(Required action) Please transcribe the lines below exactly, and leave every image behind.

○ ○ ○ ○ ○

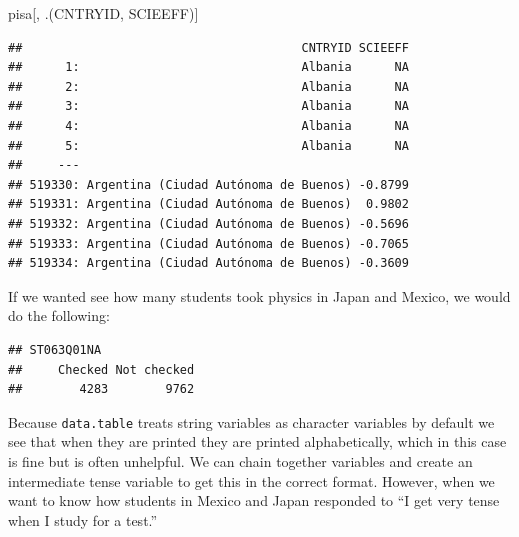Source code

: \documentclass[]{book}
\newenvironment{Shaded}{\begin{snugshade}}{\end{snugshade}}
\newcommand{\KeywordTok}[1]{\textcolor[rgb]{0.13,0.29,0.53}{\textbf{#1}}}
\newcommand{\NormalTok}[1]{#1}
\newcommand{\OperatorTok}[1]{\textcolor[rgb]{0.81,0.36,0.00}{\textbf{#1}}}
\newcommand{\StringTok}[1]{\textcolor[rgb]{0.31,0.60,0.02}{#1}}
\begin{document}
\begin{Shaded}
\begin{Highlighting}[]
\NormalTok{pisa[,}
\NormalTok{     .(CNTRYID, SCIEEFF)]}
\end{Highlighting}
\end{Shaded}

\begin{verbatim}
##                                       CNTRYID SCIEEFF
##      1:                               Albania      NA
##      2:                               Albania      NA
##      3:                               Albania      NA
##      4:                               Albania      NA
##      5:                               Albania      NA
##     ---                                              
## 519330: Argentina (Ciudad Autónoma de Buenos) -0.8799
## 519331: Argentina (Ciudad Autónoma de Buenos)  0.9802
## 519332: Argentina (Ciudad Autónoma de Buenos) -0.5696
## 519333: Argentina (Ciudad Autónoma de Buenos) -0.7065
## 519334: Argentina (Ciudad Autónoma de Buenos) -0.3609
\end{verbatim}

If we wanted see how many students took physics in Japan and Mexico, we would do the following:

\begin{Shaded}
\end{Shaded}

\begin{verbatim}
## ST063Q01NA
##     Checked Not checked 
##        4283        9762
\end{verbatim}

Because \texttt{data.table} treats string variables as character variables by default we see that when they are printed they are printed alphabetically, which in this case is fine but is often unhelpful. We can chain together variables and create an intermediate tense variable to get this in the correct format. However, when we want to know how students in Mexico and Japan responded to ``I get very tense when I study for a test.''

\begin{Shaded}
\end{Shaded}
\end{document}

○ ○ ○ ○ ○

(Finished task)
Source code

: \documentclass[]{book}
\newenvironment{Shaded}{\begin{snugshade}}{\end{snugshade}}
\newcommand{\KeywordTok}[1]{\textcolor[rgb]{0.13,0.29,0.53}{\textbf{#1}}}
\newcommand{\NormalTok}[1]{#1}
\newcommand{\OperatorTok}[1]{\textcolor[rgb]{0.81,0.36,0.00}{\textbf{#1}}}
\newcommand{\StringTok}[1]{\textcolor[rgb]{0.31,0.60,0.02}{#1}}
\begin{document}
\begin{Shaded}
\begin{Highlighting}[]
\NormalTok{pisa[,}
\NormalTok{     .(CNTRYID, SCIEEFF)]}
\end{Highlighting}
\end{Shaded}

\begin{verbatim}
##                                       CNTRYID SCIEEFF
##      1:                               Albania      NA
##      2:                               Albania      NA
##      3:                               Albania      NA
##      4:                               Albania      NA
##      5:                               Albania      NA
##     ---                                              
## 519330: Argentina (Ciudad Autónoma de Buenos) -0.8799
## 519331: Argentina (Ciudad Autónoma de Buenos)  0.9802
## 519332: Argentina (Ciudad Autónoma de Buenos) -0.5696
## 519333: Argentina (Ciudad Autónoma de Buenos) -0.7065
## 519334: Argentina (Ciudad Autónoma de Buenos) -0.3609
\end{verbatim}

If we wanted see how many students took physics in Japan and Mexico, we would do the following:

\begin{Shaded}
\end{Shaded}

\begin{verbatim}
## ST063Q01NA
##     Checked Not checked 
##        4283        9762
\end{verbatim}

Because \texttt{data.table} treats string variables as character variables by default we see that when they are printed they are printed alphabetically, which in this case is fine but is often unhelpful. We can chain together variables and create an intermediate tense variable to get this in the correct format. However, when we want to know how students in Mexico and Japan responded to ``I get very tense when I study for a test.''

\begin{Shaded}
\end{Shaded}
\end{document}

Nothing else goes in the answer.